● Exercise material:
--- START ---
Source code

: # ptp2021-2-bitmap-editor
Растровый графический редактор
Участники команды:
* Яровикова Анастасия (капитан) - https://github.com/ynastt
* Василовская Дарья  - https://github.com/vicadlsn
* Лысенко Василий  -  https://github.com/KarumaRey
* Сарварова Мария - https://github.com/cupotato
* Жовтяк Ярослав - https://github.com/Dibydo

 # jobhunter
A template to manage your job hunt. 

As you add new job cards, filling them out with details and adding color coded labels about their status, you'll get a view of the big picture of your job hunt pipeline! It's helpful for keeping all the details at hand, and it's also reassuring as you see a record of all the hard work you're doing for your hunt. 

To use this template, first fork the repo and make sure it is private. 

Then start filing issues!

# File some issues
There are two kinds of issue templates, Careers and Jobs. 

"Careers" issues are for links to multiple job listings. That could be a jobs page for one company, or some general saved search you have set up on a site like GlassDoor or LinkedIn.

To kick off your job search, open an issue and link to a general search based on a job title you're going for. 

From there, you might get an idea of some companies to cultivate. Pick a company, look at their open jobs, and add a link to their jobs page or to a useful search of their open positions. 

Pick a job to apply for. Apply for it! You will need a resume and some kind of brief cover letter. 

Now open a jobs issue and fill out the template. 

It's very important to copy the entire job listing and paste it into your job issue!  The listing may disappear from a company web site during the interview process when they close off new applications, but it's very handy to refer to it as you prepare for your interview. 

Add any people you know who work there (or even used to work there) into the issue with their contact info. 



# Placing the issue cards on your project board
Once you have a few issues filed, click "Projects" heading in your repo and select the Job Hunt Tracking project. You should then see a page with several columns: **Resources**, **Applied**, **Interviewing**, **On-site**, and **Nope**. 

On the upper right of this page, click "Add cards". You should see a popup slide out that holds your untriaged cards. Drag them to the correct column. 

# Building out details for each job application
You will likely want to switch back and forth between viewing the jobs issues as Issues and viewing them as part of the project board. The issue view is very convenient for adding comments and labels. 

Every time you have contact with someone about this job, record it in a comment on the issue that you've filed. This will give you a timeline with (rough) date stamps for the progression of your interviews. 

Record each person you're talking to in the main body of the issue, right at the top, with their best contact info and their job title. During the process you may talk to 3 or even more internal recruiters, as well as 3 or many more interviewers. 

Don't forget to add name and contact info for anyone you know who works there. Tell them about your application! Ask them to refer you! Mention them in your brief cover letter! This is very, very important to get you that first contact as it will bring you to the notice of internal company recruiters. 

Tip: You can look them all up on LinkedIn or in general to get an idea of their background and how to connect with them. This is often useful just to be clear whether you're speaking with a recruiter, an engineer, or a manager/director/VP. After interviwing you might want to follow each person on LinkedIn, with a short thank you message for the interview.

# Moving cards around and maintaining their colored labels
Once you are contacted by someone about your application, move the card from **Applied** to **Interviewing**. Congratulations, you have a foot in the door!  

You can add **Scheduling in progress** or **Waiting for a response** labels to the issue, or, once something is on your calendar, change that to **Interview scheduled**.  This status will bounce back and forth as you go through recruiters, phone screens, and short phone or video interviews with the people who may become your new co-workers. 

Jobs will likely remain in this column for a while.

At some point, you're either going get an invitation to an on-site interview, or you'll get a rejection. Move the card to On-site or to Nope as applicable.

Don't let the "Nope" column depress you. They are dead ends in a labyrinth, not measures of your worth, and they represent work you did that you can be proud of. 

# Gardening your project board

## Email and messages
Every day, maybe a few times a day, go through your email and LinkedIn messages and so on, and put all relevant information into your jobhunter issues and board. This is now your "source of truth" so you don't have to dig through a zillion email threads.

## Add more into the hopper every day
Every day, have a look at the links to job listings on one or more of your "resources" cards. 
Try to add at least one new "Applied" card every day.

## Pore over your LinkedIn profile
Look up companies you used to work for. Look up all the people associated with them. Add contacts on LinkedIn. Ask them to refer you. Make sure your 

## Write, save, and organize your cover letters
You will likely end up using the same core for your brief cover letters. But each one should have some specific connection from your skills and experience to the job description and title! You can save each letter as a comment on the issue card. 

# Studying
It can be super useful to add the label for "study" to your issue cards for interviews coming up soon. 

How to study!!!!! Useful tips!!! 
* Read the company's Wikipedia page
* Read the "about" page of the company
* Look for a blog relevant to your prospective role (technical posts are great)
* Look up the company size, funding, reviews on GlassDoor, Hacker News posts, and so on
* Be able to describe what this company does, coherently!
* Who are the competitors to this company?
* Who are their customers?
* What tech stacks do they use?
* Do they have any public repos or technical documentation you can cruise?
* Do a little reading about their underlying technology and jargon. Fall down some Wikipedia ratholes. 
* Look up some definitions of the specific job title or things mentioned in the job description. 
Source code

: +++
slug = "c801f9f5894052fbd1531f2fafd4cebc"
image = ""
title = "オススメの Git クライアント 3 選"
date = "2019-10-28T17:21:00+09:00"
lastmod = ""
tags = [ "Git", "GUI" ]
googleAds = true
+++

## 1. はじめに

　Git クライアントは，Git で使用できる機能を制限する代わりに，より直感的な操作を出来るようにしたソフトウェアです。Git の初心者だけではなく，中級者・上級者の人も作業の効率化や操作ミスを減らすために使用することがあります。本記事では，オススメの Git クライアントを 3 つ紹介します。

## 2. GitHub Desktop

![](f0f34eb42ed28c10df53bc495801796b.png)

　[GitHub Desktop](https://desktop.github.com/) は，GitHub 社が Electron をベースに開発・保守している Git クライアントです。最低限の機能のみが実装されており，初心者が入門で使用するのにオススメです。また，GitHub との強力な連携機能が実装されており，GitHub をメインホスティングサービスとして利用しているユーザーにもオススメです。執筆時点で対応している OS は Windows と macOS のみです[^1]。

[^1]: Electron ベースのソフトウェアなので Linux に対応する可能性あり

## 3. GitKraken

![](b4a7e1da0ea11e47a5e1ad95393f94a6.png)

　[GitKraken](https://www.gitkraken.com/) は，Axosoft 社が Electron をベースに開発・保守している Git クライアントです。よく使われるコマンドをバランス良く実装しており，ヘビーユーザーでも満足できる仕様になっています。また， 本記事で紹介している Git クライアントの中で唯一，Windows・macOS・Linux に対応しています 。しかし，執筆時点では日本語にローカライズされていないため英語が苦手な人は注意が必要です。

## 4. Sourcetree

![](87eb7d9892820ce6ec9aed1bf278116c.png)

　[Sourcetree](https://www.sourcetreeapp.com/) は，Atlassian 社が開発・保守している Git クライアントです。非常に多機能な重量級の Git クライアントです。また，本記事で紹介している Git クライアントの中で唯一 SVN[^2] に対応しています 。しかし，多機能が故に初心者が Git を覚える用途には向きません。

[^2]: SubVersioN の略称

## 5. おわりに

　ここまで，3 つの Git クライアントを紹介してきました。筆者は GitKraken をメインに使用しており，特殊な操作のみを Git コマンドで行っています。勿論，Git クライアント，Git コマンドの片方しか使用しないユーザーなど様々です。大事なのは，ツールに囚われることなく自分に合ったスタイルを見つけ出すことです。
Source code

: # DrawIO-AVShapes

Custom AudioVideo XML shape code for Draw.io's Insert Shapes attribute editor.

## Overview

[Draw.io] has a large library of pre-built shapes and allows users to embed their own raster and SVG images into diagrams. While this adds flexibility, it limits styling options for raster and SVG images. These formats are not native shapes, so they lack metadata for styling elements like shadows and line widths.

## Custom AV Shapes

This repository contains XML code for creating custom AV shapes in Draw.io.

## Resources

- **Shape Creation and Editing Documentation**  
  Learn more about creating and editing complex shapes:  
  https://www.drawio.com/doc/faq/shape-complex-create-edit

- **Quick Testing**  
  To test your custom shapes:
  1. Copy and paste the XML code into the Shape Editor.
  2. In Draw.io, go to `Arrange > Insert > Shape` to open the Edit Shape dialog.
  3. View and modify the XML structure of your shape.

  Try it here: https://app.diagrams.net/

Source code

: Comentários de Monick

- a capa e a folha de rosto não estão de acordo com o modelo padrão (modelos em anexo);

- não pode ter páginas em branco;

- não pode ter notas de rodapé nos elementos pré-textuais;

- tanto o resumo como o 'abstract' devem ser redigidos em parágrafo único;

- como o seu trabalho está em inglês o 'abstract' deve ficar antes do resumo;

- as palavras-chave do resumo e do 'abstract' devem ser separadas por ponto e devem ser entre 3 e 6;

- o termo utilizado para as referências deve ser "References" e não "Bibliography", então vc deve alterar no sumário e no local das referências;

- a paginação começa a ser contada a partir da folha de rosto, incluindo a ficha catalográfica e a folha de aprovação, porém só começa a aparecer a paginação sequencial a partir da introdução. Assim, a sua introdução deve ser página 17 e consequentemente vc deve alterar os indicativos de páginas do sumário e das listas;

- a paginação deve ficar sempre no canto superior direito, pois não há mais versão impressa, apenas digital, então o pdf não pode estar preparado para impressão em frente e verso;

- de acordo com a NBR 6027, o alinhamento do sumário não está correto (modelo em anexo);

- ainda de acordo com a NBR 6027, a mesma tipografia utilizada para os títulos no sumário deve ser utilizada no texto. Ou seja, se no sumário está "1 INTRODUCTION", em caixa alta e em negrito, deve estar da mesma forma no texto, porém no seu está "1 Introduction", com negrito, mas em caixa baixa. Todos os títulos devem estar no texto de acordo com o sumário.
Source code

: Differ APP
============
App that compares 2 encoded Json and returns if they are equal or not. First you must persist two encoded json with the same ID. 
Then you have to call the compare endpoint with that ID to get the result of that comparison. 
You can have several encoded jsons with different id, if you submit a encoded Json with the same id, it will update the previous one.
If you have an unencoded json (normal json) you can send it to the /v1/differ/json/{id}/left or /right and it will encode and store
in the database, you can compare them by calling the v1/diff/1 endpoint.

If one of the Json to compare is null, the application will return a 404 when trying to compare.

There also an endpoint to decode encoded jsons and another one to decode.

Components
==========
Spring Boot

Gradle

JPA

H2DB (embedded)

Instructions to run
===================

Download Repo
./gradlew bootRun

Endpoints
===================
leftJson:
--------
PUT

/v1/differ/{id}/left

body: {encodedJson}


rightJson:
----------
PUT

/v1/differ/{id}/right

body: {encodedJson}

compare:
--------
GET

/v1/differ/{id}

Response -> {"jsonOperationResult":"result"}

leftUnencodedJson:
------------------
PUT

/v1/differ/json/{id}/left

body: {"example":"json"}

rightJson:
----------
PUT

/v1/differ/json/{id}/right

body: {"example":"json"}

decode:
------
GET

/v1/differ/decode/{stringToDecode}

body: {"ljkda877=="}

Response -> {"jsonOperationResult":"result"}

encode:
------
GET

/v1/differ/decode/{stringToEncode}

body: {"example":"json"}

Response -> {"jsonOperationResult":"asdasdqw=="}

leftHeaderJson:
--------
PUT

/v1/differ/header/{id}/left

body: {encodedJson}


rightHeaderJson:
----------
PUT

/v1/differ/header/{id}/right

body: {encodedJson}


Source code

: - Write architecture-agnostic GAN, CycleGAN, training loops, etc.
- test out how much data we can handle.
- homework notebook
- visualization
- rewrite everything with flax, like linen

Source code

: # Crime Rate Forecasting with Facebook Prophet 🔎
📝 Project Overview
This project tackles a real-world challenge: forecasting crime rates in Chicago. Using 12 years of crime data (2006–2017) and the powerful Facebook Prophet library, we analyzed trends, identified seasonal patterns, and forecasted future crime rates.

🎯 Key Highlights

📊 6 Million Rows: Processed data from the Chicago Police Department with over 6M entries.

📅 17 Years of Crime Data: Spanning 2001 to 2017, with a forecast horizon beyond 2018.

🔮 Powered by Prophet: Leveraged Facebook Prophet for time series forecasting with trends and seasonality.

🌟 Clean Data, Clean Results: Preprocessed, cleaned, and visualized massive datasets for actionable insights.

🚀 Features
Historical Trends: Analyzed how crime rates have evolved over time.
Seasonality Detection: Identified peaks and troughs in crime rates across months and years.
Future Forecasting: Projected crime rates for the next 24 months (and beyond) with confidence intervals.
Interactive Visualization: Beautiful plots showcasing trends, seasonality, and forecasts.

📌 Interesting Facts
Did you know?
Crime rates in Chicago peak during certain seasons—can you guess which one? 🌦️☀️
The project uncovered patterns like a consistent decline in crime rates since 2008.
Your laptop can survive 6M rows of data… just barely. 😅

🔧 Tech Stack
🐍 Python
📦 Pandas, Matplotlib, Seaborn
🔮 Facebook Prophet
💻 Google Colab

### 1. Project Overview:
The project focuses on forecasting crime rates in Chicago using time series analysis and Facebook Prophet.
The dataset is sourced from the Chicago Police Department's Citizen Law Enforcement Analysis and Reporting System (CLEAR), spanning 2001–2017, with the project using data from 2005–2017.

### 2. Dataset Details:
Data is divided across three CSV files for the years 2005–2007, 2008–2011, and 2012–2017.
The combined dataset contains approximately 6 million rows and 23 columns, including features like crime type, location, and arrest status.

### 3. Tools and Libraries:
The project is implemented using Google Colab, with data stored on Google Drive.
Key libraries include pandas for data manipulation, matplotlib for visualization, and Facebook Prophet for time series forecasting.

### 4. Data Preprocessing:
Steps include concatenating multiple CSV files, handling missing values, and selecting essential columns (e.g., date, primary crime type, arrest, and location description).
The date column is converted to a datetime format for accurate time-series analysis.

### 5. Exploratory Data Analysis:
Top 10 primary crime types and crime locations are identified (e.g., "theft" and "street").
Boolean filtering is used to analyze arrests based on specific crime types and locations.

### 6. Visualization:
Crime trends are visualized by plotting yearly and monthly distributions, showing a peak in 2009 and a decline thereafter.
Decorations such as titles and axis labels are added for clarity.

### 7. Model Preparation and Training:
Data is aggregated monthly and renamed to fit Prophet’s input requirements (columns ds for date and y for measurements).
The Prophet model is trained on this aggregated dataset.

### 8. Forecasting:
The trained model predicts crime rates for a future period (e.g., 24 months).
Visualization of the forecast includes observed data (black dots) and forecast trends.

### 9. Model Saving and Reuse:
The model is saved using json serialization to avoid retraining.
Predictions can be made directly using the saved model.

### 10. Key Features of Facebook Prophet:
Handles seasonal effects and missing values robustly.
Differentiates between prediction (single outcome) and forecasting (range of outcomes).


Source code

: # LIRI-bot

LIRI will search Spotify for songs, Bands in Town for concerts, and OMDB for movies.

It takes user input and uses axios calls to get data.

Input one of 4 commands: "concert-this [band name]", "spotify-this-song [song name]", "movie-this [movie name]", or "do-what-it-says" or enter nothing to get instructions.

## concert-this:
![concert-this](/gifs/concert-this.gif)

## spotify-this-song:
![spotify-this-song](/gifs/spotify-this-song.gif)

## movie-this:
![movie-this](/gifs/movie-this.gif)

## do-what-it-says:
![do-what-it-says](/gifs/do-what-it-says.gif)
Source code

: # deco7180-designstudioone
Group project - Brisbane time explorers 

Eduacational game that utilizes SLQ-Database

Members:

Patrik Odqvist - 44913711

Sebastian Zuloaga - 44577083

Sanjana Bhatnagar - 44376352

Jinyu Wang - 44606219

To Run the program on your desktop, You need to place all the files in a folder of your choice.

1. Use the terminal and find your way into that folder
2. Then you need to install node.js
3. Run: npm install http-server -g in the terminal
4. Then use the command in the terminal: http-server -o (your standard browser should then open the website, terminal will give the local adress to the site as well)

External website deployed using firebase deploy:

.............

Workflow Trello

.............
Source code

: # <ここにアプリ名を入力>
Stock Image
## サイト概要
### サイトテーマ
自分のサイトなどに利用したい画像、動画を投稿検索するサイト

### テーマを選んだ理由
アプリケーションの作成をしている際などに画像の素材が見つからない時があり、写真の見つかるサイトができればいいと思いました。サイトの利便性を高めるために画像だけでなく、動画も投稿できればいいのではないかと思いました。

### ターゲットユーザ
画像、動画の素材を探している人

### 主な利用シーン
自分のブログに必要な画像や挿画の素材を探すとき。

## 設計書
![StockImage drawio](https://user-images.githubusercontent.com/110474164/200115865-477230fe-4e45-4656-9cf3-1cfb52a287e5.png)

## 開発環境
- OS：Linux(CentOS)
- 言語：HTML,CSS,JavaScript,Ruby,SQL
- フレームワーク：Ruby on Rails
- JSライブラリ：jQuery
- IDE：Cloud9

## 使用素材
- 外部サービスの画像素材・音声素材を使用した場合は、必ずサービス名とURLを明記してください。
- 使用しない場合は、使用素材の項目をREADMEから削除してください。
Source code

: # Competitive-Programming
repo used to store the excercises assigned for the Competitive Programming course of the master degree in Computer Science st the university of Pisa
--- END ---
● Exercise objective: From the records above, repeat exactly the lines from the one with "Visualization of the" through the one with "### 10. Key", both included.

● Solution to this exercise:
Visualization of the forecast includes observed data (black dots) and forecast trends.

### 9. Model Saving and Reuse:
The model is saved using json serialization to avoid retraining.
Predictions can be made directly using the saved model.

### 10. Key Features of Facebook Prophet:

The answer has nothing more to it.